Democrat-controlled Oregon (the first state to legalize assisted suicide) is also the first state to enact universal automatic registration, quickly followed by fellow blue state California. According to the Brennan Center, five states have approved it, and 29 states have considered it, thankfully not Kentucky. It’s been introduced at the federal level.
Automatic voter registration replaces an opt-in system with an opt-out. When a citizen goes to the Department of Motor Vehicles or other government agency, he is automatically registered to vote — unless he opts out. This is the opposite of our current system, at least in Kentucky.
There are some unintended consequences. Voter rolls will become more inaccurate. Many states allow illegal aliens to get driver’s licenses and other benefits. Inevitably, automatic voter registration will dump some percentage of ineligible voters on the rolls, either through bureaucratic negligence or an irresistible opportunity to cheat.
Inaccurate voter rolls invite vote fraud. Names cannot be fraudulently voted unless they are on the rolls.
In addition, automatic voter registration can actually disenfranchise primary voters, the opposite of the policy’s intent. The default party status for automatically registered voters is independent. Some Oregon voters who were automatically registered did not know they had to contact the state to designate registration with a political party. So they lost the opportunity to vote in Oregon’s closed primary.
At least Oregon Democrats haven’t made the default party registration Democrat, with an “opt-out” for Republicans.
To be sure, voting registration should be easy and convenient. Approximately one-fourth to one-third of Americans are unregistered. Voter registration drives that target high school students, like Inspire Kentucky, are to be commended for improving those numbers.
But automatic registration paternalistically assumes that non-registered citizens are too stupid to figure out how to register or too lazy to bother; therefore, the state must step in and do it for them. That’s insulting. Yet apparently it’s how some Democrats view their potential electorate.
In any event, automatic registration only increases voting slightly, by 3 percent,according to MIT and Wittenberg University.
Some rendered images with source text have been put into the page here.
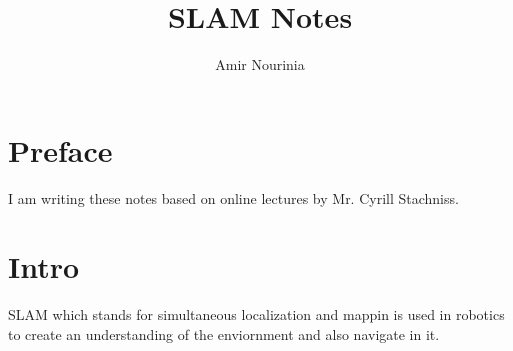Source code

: \documentclass[11pt,twoside,a4paper]{report}
\title{SLAM Notes}
\author{Amir Nourinia}
\begin{document}
    \maketitle
    \tableofcontents


    \section{Preface}
    I am writing these notes based on online lectures by Mr. Cyrill Stachniss.

    \section{Intro}
    
    
    SLAM which stands for simultaneous localization and mappin is used in robotics to create an understanding of the enviornment and also navigate in it.
    
\end{document}
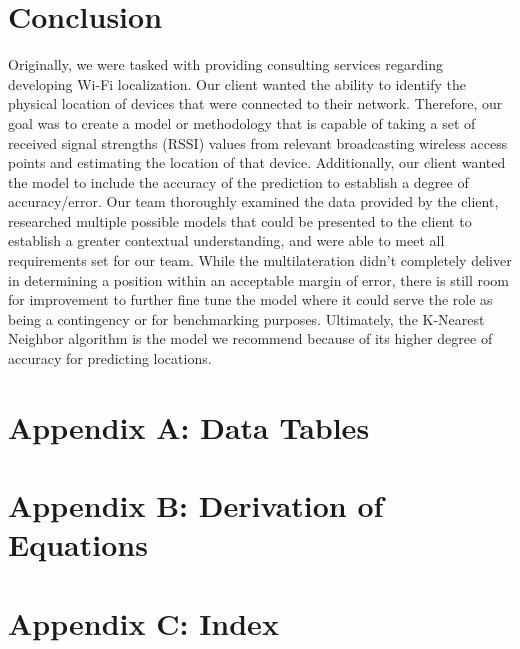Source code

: \documentclass[12pt, conference]{IEEEtran}
\begin{document}
\section{Conclusion}
Originally, we were tasked with providing consulting services regarding developing Wi-Fi localization. Our client wanted the ability to identify the physical location of devices that were connected to their network. Therefore, our goal was to create a model or methodology that is capable of taking a set of received signal strengths (RSSI) values from relevant broadcasting wireless access points and estimating the location of that device. Additionally, our client wanted the model to include the accuracy of the prediction to establish a degree of accuracy/error. Our team thoroughly examined the data provided by the client, researched multiple possible models that could be presented to the client to establish a greater contextual understanding, and were able to meet all requirements set for our team. While the multilateration didn't completely deliver in determining a position within an acceptable margin of error, there is still room for improvement to further fine tune the model where it could serve the role as being a contingency or for benchmarking purposes. Ultimately, the K-Nearest Neighbor algorithm is the model we recommend because of its higher degree of accuracy for predicting locations.


\begin{thebibliography}{00}
\end{thebibliography}
\vspace{12pt}



\section*{Appendix A: Data Tables}


\section*{Appendix B: Derivation of Equations}


\section*{Appendix C: Index}
\end{document}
That’s why Democrats like President Barack Obama and Hillary Clinton, who favor automatic registration, also support its evil twin, mandatory voting.
Compulsory voting is modeled after countries like Australia that impose fines on citizens who fail to vote. We don’t want to be outclassed by North Korea: 100 percentvoter turnout!
After Democrats lost the 2014 mid-term elections, Obama called for compulsory voting to transform the country.  And indeed it would, but not in a good way.
Voting is speech. Compelling a citizen to vote is compelling that citizen to speak even if he wants to stay silent. Our government’s legitimacy rests upon the just consent of the governed. If those governed are forced to vote against their will, there is no true consent.
Compulsory voting is an authoritarian encroachment on our most fundamental liberties. Any time the government forces us to do something, it diminishes our freedom. (Hello, Obamacare.) How sad to do so in the context of voting, which should celebrate and reflect our freedom from tyranny.
Proponents of compulsory voting justify its coercion by pointing to low voter turnout, as if that is necessarily a bad thing. People who have no interest in voting likely haven’t educated themselves on the issues or the candidates. Is a forced vote, cast randomly, really better than a vote not cast?
This issue comes up with judicial elections. Many non-lawyer friends tell me that they do not vote in the judicial elections because they don’t know enough about the candidates to make an informed choice and there are too many races to remember endorsements. So they leave blank the section of the ballot on judicial candidates.
Such voters are not derelict in their civic duty. To the contrary, they have the humility to know what they don’t know and therefore defer to voters who are more engaged in those races.
Sometimes the decision not to vote is a protest vote — speech that says, in effect, “my choices stink.” Imagine what our choices will look like if we have no choice but to pick one. Worse yet, the winner will claim a “mandate.” A mandated mandate.
I never miss voting in an election. When I vote, I give thanks for those who sacrificed their lives in service to our country. I view voting as a right and a privilege, paid for with blood. To legislate it into an obligation subject to a fine for non-compliance — like paying taxes — seems un-American.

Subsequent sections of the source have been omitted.